## EXERCISE DESCRIPTION
Would you show every line from the records that holds "Lars"?

[Dataset entries]
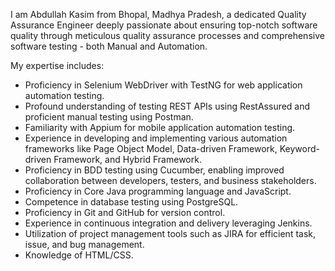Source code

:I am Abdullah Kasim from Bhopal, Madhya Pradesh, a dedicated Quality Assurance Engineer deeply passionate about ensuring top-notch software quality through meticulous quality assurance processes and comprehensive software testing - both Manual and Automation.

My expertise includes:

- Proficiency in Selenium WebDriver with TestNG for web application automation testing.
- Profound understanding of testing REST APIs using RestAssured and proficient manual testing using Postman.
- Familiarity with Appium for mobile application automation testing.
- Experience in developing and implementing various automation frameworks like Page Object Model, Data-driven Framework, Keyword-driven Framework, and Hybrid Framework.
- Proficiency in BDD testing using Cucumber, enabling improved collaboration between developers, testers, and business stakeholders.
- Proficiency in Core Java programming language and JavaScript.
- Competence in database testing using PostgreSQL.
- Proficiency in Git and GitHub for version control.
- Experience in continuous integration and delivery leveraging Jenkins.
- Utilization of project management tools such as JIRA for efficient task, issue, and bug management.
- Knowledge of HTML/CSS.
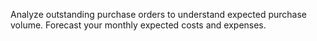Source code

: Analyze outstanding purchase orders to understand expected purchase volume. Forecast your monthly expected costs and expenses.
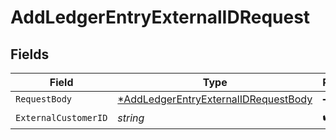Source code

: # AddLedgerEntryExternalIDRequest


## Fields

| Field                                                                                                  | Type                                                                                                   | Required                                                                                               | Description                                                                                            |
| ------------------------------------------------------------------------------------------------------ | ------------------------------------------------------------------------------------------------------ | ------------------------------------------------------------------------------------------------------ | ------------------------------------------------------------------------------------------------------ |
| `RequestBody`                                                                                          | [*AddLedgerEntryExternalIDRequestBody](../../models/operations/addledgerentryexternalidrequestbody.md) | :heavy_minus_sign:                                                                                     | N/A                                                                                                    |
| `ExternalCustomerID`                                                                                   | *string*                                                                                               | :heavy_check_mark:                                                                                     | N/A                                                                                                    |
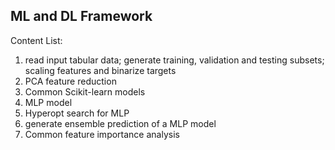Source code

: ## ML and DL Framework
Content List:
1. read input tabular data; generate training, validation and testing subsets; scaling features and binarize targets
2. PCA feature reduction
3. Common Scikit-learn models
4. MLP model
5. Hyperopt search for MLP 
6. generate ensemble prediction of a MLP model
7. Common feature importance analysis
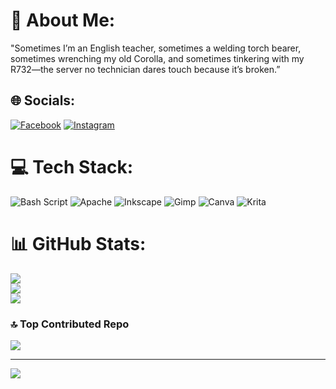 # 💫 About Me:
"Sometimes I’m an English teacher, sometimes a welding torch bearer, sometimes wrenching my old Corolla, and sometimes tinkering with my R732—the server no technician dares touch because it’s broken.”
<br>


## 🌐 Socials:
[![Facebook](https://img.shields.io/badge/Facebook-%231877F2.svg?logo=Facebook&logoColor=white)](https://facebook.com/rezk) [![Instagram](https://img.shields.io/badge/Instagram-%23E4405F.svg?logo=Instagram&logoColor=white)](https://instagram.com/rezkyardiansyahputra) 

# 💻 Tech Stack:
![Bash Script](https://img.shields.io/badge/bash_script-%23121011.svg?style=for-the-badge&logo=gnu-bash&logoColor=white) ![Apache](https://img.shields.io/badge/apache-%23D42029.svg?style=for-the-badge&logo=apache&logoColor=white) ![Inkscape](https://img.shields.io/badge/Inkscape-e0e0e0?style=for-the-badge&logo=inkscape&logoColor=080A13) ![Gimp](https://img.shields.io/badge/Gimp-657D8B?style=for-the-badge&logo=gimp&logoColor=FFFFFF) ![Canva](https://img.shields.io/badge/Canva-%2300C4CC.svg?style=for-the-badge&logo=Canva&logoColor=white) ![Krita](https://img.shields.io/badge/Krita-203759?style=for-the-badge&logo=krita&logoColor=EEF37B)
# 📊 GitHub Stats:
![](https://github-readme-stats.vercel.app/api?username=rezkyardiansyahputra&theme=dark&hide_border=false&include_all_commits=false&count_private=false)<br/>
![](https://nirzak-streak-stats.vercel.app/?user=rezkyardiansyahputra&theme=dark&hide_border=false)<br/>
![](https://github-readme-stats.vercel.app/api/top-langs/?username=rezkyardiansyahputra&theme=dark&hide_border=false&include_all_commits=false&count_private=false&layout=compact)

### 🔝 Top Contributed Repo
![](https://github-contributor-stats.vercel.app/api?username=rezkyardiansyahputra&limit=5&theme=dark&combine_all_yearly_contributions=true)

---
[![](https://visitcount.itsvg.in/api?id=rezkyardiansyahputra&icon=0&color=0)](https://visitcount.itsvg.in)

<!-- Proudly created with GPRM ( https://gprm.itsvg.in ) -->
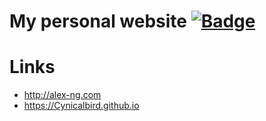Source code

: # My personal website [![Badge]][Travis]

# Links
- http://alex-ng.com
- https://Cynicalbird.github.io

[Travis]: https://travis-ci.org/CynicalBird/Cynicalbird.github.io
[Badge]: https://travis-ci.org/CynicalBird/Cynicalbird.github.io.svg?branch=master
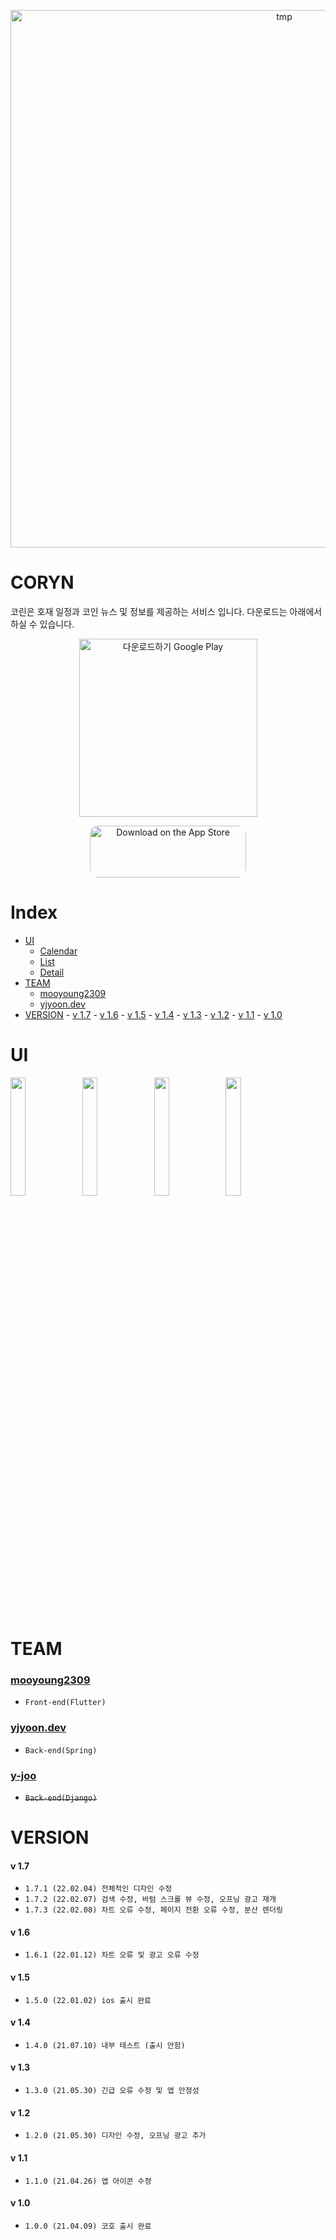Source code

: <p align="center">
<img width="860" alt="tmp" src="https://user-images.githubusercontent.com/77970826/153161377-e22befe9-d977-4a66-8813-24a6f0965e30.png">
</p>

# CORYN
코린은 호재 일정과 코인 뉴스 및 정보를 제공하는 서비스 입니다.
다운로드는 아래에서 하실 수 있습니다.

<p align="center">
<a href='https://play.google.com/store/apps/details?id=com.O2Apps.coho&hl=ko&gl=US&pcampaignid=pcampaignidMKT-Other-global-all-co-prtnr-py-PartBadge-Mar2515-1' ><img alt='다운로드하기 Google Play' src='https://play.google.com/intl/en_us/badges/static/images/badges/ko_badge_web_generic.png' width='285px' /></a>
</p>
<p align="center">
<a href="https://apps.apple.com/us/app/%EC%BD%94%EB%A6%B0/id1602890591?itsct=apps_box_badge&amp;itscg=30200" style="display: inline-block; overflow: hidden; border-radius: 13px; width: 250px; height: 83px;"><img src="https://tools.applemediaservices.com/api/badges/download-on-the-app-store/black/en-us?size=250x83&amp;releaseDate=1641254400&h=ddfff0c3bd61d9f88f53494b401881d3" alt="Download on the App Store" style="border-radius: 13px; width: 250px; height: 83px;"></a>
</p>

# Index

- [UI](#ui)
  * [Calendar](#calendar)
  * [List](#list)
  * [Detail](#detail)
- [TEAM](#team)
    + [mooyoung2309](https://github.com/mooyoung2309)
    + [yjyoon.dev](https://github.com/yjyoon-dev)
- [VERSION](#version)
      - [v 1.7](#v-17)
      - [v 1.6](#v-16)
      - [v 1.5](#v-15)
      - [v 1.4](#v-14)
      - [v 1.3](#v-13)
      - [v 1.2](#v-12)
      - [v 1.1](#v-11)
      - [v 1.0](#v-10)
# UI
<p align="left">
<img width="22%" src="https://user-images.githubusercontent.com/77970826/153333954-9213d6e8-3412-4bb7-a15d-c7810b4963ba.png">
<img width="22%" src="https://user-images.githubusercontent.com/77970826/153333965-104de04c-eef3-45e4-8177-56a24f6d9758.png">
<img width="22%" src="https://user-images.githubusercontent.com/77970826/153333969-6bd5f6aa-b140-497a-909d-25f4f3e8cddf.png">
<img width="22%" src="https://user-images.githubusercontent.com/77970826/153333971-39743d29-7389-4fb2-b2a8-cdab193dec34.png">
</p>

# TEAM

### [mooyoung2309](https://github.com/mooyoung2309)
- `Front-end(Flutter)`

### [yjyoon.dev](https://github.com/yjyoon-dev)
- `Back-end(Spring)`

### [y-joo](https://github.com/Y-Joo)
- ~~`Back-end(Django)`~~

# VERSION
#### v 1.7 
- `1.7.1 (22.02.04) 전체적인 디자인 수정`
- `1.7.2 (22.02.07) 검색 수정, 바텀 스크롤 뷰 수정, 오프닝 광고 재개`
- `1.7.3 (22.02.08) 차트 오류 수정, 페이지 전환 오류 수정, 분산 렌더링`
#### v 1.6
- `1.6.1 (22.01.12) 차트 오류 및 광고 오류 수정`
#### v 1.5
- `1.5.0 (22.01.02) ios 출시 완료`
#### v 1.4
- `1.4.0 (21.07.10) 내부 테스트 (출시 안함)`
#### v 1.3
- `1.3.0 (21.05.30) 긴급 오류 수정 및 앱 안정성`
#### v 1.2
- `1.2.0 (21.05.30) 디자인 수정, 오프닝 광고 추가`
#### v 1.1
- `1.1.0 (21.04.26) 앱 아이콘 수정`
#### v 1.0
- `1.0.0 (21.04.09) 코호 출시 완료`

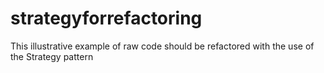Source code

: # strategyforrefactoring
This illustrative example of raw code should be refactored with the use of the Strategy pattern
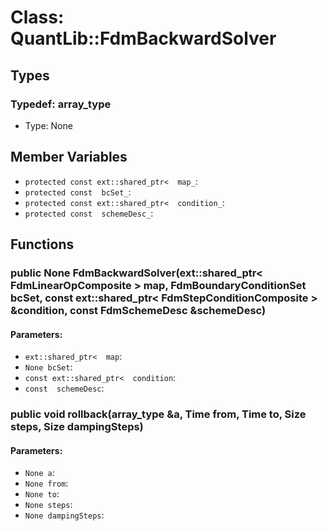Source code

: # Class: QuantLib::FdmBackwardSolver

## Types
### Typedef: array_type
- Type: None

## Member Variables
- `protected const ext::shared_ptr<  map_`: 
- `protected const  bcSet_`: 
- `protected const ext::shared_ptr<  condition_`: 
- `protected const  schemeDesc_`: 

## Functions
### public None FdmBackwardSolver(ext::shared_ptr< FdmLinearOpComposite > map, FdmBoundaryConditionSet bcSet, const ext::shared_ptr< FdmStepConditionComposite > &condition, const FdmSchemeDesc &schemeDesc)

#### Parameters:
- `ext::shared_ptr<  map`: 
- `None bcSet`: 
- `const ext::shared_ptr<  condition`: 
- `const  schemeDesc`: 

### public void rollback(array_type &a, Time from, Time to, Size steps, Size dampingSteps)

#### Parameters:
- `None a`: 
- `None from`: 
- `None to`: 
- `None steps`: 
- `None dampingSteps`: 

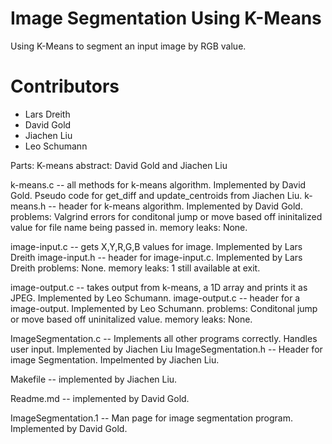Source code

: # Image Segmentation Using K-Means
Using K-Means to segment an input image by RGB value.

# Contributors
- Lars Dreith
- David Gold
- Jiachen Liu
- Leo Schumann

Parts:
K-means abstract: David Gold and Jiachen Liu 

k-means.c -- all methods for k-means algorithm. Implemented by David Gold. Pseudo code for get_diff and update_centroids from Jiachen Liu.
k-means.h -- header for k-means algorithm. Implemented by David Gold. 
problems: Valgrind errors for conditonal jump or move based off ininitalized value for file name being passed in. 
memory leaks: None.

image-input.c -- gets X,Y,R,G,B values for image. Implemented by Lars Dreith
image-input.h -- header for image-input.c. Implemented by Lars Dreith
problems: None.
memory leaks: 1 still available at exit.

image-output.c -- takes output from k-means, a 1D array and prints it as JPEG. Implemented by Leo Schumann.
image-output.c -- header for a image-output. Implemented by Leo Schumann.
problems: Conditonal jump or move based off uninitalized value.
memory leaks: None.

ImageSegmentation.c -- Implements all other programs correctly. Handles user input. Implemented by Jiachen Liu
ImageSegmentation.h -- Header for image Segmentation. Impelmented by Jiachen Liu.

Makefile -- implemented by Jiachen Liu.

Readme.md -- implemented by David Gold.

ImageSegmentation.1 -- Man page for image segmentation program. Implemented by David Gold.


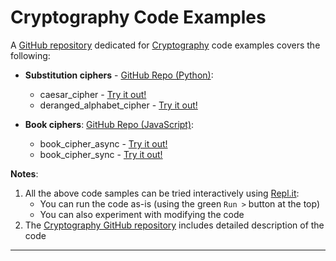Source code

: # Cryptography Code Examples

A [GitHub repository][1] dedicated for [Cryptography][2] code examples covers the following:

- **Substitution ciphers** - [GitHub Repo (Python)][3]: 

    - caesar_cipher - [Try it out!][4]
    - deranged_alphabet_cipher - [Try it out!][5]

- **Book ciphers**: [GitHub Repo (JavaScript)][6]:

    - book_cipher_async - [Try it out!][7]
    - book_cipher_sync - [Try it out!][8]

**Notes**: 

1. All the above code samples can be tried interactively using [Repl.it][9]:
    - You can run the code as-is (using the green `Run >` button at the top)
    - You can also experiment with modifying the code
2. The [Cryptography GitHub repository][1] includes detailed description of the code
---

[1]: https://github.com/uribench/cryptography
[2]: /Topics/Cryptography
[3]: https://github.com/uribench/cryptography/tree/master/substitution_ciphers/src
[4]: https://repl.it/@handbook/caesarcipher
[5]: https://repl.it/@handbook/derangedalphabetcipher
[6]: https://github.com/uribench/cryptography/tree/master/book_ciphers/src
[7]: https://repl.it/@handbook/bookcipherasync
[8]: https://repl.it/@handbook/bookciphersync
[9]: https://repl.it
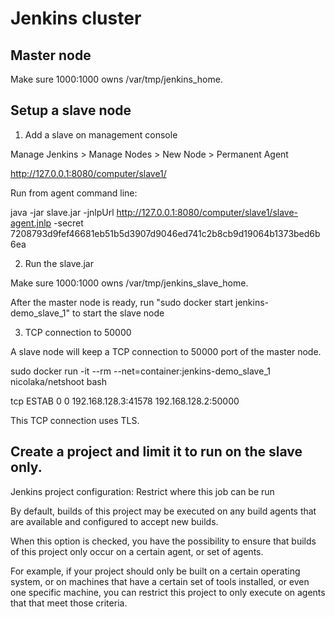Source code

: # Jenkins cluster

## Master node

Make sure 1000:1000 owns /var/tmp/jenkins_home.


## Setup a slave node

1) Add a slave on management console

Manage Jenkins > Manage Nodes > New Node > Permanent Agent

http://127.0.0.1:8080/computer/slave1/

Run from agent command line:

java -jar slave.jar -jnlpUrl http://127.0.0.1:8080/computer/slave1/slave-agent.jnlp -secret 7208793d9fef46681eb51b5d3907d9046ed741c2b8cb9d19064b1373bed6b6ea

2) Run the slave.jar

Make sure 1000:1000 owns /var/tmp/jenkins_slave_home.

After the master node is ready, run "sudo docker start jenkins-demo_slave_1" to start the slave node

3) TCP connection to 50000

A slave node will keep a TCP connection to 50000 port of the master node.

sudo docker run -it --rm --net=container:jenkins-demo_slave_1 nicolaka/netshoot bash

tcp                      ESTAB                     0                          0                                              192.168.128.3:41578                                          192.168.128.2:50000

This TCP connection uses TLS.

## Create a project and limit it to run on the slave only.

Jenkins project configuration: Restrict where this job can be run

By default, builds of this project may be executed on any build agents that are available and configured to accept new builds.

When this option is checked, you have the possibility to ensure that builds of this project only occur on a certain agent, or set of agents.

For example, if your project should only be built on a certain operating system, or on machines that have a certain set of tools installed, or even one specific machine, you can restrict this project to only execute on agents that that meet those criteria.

## SOLUTION FOR THIS PROBLEM
- Lars Dreith
image-input.c -- gets X,Y,R,G,B values for image. Implemented by Lars Dreith
image-input.h -- header for image-input.c. Implemented by Lars Dreith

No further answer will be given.